## HOW TO COMPLETE THIS TASK:
Only the lines below from the one containing "5. **모든 경우 다" to the one containing "실제로 위의 그림을 이용한" should be repeated, both included and unchanged.

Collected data
# # # #
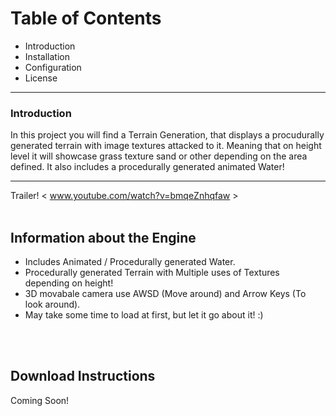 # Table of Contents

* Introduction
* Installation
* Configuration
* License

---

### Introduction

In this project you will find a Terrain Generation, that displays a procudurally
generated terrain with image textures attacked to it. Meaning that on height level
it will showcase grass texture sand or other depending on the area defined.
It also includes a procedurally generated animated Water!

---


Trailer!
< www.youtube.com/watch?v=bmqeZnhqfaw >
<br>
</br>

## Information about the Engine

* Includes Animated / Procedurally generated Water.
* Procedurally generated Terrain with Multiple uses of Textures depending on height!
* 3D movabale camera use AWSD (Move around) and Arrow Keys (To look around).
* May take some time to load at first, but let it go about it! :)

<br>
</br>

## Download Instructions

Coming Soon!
# # # #
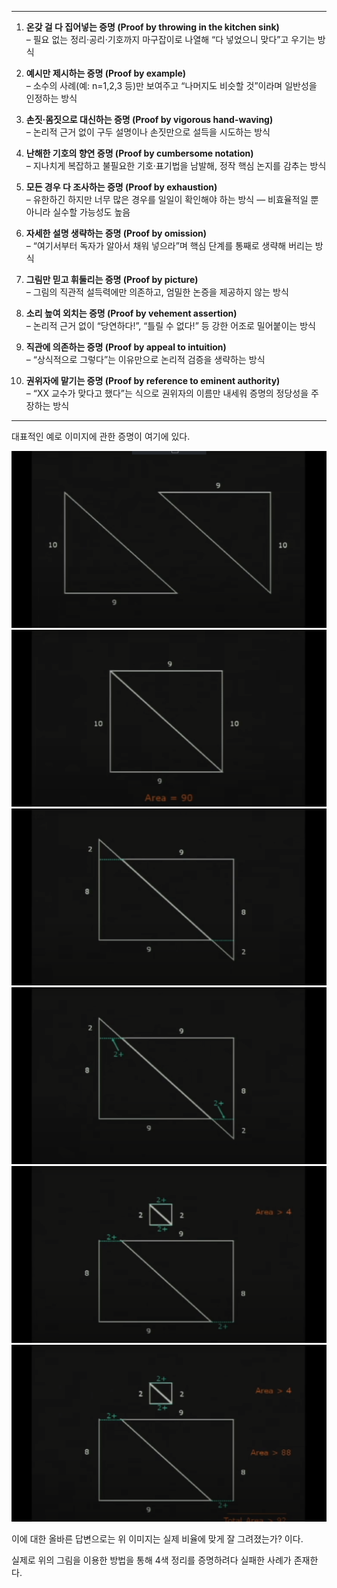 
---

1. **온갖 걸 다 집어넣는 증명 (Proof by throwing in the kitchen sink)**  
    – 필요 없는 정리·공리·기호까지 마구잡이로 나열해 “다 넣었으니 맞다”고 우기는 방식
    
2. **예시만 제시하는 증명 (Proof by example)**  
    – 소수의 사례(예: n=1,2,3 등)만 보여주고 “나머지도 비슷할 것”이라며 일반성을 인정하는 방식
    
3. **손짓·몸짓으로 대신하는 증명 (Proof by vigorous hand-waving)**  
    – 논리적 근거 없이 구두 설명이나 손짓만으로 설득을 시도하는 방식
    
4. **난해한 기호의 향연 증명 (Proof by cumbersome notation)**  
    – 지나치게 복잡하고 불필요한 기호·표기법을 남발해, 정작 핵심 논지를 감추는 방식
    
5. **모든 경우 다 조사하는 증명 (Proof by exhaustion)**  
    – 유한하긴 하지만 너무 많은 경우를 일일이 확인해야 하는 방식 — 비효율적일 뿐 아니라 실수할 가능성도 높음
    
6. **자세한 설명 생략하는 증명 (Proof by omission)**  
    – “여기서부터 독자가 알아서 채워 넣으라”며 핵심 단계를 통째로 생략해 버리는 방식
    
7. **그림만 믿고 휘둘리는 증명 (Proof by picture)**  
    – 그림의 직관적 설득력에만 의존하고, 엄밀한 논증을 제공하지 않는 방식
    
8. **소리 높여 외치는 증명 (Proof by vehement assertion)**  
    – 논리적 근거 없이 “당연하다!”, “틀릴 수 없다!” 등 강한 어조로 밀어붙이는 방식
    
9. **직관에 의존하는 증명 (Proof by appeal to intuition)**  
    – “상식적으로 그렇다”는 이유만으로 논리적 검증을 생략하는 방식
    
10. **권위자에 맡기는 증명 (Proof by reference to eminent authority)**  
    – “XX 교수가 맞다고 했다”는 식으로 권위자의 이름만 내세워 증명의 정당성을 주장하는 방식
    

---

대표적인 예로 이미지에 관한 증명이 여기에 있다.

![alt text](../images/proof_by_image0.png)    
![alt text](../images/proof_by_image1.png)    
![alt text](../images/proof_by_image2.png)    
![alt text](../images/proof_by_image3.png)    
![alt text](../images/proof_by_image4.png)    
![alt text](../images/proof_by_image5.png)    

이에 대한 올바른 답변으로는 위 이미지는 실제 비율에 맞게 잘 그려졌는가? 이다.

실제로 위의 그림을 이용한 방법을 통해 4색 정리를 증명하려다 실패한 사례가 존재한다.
# # # #
## WRITTEN REPLY:
5. **모든 경우 다 조사하는 증명 (Proof by exhaustion)**  
    – 유한하긴 하지만 너무 많은 경우를 일일이 확인해야 하는 방식 — 비효율적일 뿐 아니라 실수할 가능성도 높음
    
6. **자세한 설명 생략하는 증명 (Proof by omission)**  
    – “여기서부터 독자가 알아서 채워 넣으라”며 핵심 단계를 통째로 생략해 버리는 방식
    
7. **그림만 믿고 휘둘리는 증명 (Proof by picture)**  
    – 그림의 직관적 설득력에만 의존하고, 엄밀한 논증을 제공하지 않는 방식
    
8. **소리 높여 외치는 증명 (Proof by vehement assertion)**  
    – 논리적 근거 없이 “당연하다!”, “틀릴 수 없다!” 등 강한 어조로 밀어붙이는 방식
    
9. **직관에 의존하는 증명 (Proof by appeal to intuition)**  
    – “상식적으로 그렇다”는 이유만으로 논리적 검증을 생략하는 방식
    
10. **권위자에 맡기는 증명 (Proof by reference to eminent authority)**  
    – “XX 교수가 맞다고 했다”는 식으로 권위자의 이름만 내세워 증명의 정당성을 주장하는 방식
    

---

대표적인 예로 이미지에 관한 증명이 여기에 있다.

![alt text](../images/proof_by_image0.png)    
![alt text](../images/proof_by_image1.png)    
![alt text](../images/proof_by_image2.png)    
![alt text](../images/proof_by_image3.png)    
![alt text](../images/proof_by_image4.png)    
![alt text](../images/proof_by_image5.png)    

이에 대한 올바른 답변으로는 위 이미지는 실제 비율에 맞게 잘 그려졌는가? 이다.

실제로 위의 그림을 이용한 방법을 통해 4색 정리를 증명하려다 실패한 사례가 존재한다.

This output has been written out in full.